(About this exercise):
Run through the records and, wherever a line holds the word "colonnes", return that line.

======== Exercise data ========

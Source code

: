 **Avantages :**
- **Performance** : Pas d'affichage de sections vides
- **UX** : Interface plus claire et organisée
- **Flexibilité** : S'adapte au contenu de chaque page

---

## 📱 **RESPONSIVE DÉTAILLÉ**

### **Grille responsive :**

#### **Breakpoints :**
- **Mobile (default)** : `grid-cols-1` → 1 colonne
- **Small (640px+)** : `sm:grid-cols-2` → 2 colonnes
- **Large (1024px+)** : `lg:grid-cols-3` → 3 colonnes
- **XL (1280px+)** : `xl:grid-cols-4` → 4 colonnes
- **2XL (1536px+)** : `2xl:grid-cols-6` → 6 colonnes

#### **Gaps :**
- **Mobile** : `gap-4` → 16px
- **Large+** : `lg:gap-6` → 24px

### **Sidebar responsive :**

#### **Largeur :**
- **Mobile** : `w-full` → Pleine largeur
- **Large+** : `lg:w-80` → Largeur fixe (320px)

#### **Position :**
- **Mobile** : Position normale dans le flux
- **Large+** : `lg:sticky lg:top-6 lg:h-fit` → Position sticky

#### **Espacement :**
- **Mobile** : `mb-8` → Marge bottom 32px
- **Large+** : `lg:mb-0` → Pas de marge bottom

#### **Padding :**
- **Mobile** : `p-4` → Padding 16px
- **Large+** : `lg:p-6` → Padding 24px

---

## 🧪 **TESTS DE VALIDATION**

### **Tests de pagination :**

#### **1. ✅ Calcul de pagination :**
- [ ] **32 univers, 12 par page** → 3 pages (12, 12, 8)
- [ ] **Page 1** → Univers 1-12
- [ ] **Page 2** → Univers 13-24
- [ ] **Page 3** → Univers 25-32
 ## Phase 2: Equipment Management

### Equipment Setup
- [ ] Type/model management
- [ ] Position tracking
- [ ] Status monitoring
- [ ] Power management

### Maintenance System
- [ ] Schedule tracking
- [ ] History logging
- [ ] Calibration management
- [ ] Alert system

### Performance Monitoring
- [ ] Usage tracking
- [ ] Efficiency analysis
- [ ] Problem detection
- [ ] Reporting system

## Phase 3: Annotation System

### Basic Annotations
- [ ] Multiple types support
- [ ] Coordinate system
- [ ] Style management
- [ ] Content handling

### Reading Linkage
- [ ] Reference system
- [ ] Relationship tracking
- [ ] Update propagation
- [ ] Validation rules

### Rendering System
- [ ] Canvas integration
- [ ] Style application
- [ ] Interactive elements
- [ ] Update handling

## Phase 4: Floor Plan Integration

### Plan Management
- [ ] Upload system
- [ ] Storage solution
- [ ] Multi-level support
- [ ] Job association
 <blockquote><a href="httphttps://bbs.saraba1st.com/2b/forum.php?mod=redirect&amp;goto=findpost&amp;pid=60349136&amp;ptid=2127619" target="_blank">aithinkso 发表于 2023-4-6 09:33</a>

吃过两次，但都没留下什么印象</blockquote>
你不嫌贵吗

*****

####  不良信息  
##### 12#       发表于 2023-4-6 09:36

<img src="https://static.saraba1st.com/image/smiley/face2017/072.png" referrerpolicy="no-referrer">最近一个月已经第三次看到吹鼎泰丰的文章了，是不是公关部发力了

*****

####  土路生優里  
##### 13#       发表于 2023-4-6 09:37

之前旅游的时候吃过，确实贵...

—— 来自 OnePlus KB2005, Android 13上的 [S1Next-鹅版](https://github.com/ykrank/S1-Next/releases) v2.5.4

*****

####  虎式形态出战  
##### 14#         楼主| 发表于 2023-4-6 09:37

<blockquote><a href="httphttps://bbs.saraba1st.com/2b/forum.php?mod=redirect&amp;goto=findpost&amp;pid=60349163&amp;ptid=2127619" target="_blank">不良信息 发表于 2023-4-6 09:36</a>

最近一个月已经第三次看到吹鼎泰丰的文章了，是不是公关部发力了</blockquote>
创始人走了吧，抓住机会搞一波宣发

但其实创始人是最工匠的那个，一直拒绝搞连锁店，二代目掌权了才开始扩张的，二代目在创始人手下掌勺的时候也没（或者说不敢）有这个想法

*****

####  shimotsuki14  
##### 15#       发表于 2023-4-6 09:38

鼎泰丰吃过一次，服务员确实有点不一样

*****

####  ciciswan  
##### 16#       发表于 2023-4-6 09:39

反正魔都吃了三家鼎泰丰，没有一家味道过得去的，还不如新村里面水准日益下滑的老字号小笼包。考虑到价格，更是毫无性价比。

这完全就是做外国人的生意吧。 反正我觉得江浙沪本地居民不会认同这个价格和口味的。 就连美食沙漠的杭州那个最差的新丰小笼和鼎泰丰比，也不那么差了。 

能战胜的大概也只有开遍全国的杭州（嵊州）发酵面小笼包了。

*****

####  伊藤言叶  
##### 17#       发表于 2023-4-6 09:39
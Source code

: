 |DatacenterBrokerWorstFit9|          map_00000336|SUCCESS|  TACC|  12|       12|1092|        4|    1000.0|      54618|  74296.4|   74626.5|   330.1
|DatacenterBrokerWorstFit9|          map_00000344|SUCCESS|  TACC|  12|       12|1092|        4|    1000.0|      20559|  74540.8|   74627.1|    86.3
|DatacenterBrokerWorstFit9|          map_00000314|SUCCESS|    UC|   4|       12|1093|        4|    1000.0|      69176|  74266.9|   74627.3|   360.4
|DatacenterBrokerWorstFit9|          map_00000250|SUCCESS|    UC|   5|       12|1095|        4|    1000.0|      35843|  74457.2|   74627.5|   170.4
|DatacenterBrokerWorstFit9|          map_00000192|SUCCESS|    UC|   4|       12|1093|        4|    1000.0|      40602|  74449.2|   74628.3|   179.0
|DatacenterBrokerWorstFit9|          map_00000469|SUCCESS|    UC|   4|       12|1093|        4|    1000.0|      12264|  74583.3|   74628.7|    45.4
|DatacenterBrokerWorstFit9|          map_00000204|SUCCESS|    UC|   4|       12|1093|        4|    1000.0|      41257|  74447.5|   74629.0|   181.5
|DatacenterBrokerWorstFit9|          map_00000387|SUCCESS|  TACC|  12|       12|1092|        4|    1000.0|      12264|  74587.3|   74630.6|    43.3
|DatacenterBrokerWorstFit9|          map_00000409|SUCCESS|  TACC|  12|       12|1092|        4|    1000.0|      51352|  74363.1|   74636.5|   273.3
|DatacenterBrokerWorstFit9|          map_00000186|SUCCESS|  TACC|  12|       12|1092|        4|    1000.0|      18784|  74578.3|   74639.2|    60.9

========

(Finished task):
- **Small (640px+)** : `sm:grid-cols-2` → 2 colonnes
- **Large (1024px+)** : `lg:grid-cols-3` → 3 colonnes
- **XL (1280px+)** : `xl:grid-cols-4` → 4 colonnes
- **2XL (1536px+)** : `2xl:grid-cols-6` → 6 colonnes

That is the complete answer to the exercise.